Nothing but the lines from the start of the entries through the line holding "1 | Refrigerator" is to be repeated, exactly and with pictures excluded.

======== SUPPLIED ENTRIES

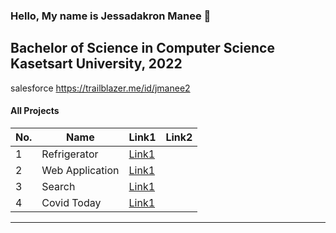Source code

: ### Hello, My name is Jessadakron Manee 👋
Bachelor of Science in Computer Science Kasetsart University, 2022
---
salesforce
https://trailblazer.me/id/jmanee2

#### All Projects
| No. | Name | Link1 | Link2 |
| ---- | ---- | ---- | ---- |
| 1 | Refrigerator | [Link1](https://github.com/winsoul2/Refrigerator) |  |
| 2 | Web Application| [Link1](https://github.com/winsoul2/nodejs_login) |  |
| 3 | Search | [Link1](https://github.com/winsoul2/Search) |  |
| 4 | Covid Today | [Link1](https://github.com/winsoul2/covid) |  |


---
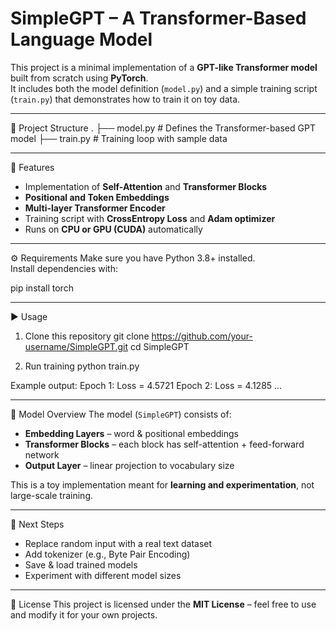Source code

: # SimpleGPT – A Transformer-Based Language Model

This project is a minimal implementation of a **GPT-like Transformer model** built from scratch using **PyTorch**.  
It includes both the model definition (`model.py`) and a simple training script (`train.py`) that demonstrates how to train it on toy data.

------------------------------------------------------------

📂 Project Structure
.
├── model.py   # Defines the Transformer-based GPT model
├── train.py   # Training loop with sample data

------------------------------------------------------------

🚀 Features
- Implementation of **Self-Attention** and **Transformer Blocks**
- **Positional and Token Embeddings**
- **Multi-layer Transformer Encoder**
- Training script with **CrossEntropy Loss** and **Adam optimizer**
- Runs on **CPU or GPU (CUDA)** automatically

------------------------------------------------------------

⚙️ Requirements
Make sure you have Python 3.8+ installed.  
Install dependencies with:

pip install torch

------------------------------------------------------------

▶️ Usage

1. Clone this repository
   git clone https://github.com/your-username/SimpleGPT.git
   cd SimpleGPT

2. Run training
   python train.py

Example output:
   Epoch 1: Loss = 4.5721
   Epoch 2: Loss = 4.1285
   ...

------------------------------------------------------------

📖 Model Overview
The model (`SimpleGPT`) consists of:
- **Embedding Layers** – word & positional embeddings  
- **Transformer Blocks** – each block has self-attention + feed-forward network  
- **Output Layer** – linear projection to vocabulary size  

This is a toy implementation meant for **learning and experimentation**, not large-scale training.

------------------------------------------------------------

🔮 Next Steps
- Replace random input with a real text dataset  
- Add tokenizer (e.g., Byte Pair Encoding)  
- Save & load trained models  
- Experiment with different model sizes  

------------------------------------------------------------

📜 License
This project is licensed under the **MIT License** – feel free to use and modify it for your own projects.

================

■ **EXERCISE RESPONSE**
Source code

: ### Hello, My name is Jessadakron Manee 👋
Bachelor of Science in Computer Science Kasetsart University, 2022
---
salesforce
https://trailblazer.me/id/jmanee2

#### All Projects
| No. | Name | Link1 | Link2 |
| ---- | ---- | ---- | ---- |
| 1 | Refrigerator | [Link1](https://github.com/winsoul2/Refrigerator) |  |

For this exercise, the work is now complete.